■ WHAT YOU SHOULD DO: Your response should be an exact reproduction of the data below, beginning at the line containing "2. Evaluating" and ending with the final line.
:::::
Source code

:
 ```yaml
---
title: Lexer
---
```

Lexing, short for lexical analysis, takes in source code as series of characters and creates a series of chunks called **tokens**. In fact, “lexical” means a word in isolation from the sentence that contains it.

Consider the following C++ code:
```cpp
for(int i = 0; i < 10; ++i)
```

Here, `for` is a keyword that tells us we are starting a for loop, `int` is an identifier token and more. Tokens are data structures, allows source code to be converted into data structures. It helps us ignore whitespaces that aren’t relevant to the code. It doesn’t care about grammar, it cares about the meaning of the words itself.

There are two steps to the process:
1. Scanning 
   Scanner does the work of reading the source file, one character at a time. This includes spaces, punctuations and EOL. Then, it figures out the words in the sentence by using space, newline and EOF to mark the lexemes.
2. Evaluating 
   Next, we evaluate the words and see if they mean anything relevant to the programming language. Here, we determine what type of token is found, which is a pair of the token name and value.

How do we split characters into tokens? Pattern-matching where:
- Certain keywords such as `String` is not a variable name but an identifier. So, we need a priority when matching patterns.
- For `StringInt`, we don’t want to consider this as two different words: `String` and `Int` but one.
:::::
■ ANSWER TO THIS PROBLEM:
2. Evaluating 
   Next, we evaluate the words and see if they mean anything relevant to the programming language. Here, we determine what type of token is found, which is a pair of the token name and value.

How do we split characters into tokens? Pattern-matching where:
- Certain keywords such as `String` is not a variable name but an identifier. So, we need a priority when matching patterns.
- For `StringInt`, we don’t want to consider this as two different words: `String` and `Int` but one.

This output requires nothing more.